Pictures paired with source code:
++++++++++
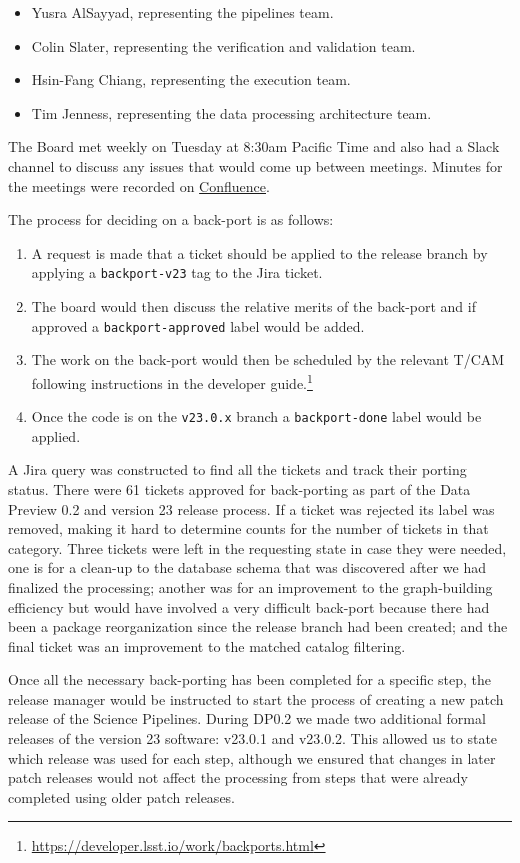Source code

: \begin{itemize}
\item Yusra AlSayyad, representing the pipelines team.
\item Colin Slater, representing the verification and validation team.
\item Hsin-Fang Chiang, representing the execution team.
\item Tim Jenness, representing the data processing architecture team.
\end{itemize}

The Board met weekly on Tuesday at 8:30am Pacific Time and also had a Slack channel to discuss any issues that would come up between meetings.
Minutes for the meetings were recorded on \href{https://confluence.lsstcorp.org/display/LSSTOps/Data+Production+Meetings}{Confluence}.

The process for deciding on a back-port is as follows:

\begin{enumerate}

\item A request is made that a ticket should be applied to the release branch by applying a \texttt{backport-v23} tag to the Jira ticket.
\item The board would then discuss the relative merits of the back-port and if approved a \texttt{backport-approved} label would be added.
\item The work on the back-port would then be scheduled by the relevant T/CAM following instructions in the developer guide.\footnote{\url{https://developer.lsst.io/work/backports.html}}
\item Once the code is on the \texttt{v23.0.x} branch a \texttt{backport-done} label would be applied.

\end{enumerate}

A Jira query was constructed to find all the tickets and track their porting status.
There were 61 tickets approved for back-porting as part of the Data Preview 0.2 and version 23 release process.
If a ticket was rejected its label was removed, making it hard to determine counts for the number of tickets in that category.
Three tickets were left in the requesting state in case they were needed, one is for a clean-up to the database schema that was discovered after we had finalized the processing; another was for an improvement to the graph-building efficiency but would have involved a very difficult back-port because there had been a package reorganization since the release branch had been created; and the final ticket was an improvement to the matched catalog filtering.

Once all the necessary back-porting has been completed for a specific step, the release manager would be instructed to start the process of creating a new patch release of the Science Pipelines.
During DP0.2 we made two additional formal releases of the version 23 software: v23.0.1 and v23.0.2.
This allowed us to state which release was used for each step, although we ensured that changes in later patch releases would not affect the processing from steps that were already completed using older patch releases.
++++++++++
AIM OF THE EXERCISE:
The lines you return should be those above that contain the word "releases", every one of them.

RESPONSE TO THIS TASK:
During DP0.2 we made two additional formal releases of the version 23 software: v23.0.1 and v23.0.2.
This allowed us to state which release was used for each step, although we ensured that changes in later patch releases would not affect the processing from steps that were already completed using older patch releases.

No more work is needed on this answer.